* _Task instructions_
With the pictures excluded, reproduce all of the data exactly.
START Source records
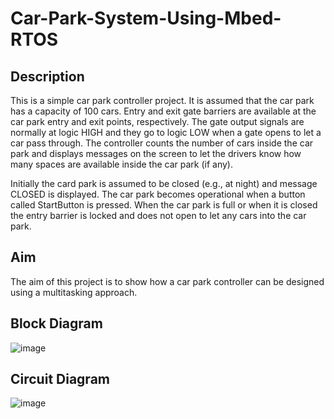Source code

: # Car-Park-System-Using-Mbed-RTOS

## Description

This is a simple car park controller project. It is assumed that the car park has a capacity of 100 cars. Entry and exit gate barriers are available at the car park entry and exit points, respectively. The gate output signals are normally at logic HIGH and they go to logic LOW when a gate opens to let a car pass through. The controller counts the number of cars inside the car park and displays messages on the screen to let the drivers know how many spaces are available inside the car park (if any). 

Initially the card park is assumed to be closed (e.g., at night) and message CLOSED is displayed. The car park becomes operational when a button called StartButton is pressed. When the car park is full or when it is closed the entry barrier is locked and does not open to let any cars into the car park.

## Aim
The aim of this project is to show how a car park controller can be designed using a multitasking approach.

## Block Diagram
![image](https://user-images.githubusercontent.com/81603864/223952014-c4357cd3-ae65-4f39-b7c9-92f019ab29fe.png)

## Circuit Diagram
![image](https://user-images.githubusercontent.com/81603864/223952228-874a3a4a-70cf-4462-b9bf-804168a018f6.png)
END Source records
* _Answer box_
Source code

: # Car-Park-System-Using-Mbed-RTOS

## Description

This is a simple car park controller project. It is assumed that the car park has a capacity of 100 cars. Entry and exit gate barriers are available at the car park entry and exit points, respectively. The gate output signals are normally at logic HIGH and they go to logic LOW when a gate opens to let a car pass through. The controller counts the number of cars inside the car park and displays messages on the screen to let the drivers know how many spaces are available inside the car park (if any). 

Initially the card park is assumed to be closed (e.g., at night) and message CLOSED is displayed. The car park becomes operational when a button called StartButton is pressed. When the car park is full or when it is closed the entry barrier is locked and does not open to let any cars into the car park.

## Aim
The aim of this project is to show how a car park controller can be designed using a multitasking approach.

## Block Diagram
![image](https://user-images.githubusercontent.com/81603864/223952014-c4357cd3-ae65-4f39-b7c9-92f019ab29fe.png)

## Circuit Diagram
![image](https://user-images.githubusercontent.com/81603864/223952228-874a3a4a-70cf-4462-b9bf-804168a018f6.png)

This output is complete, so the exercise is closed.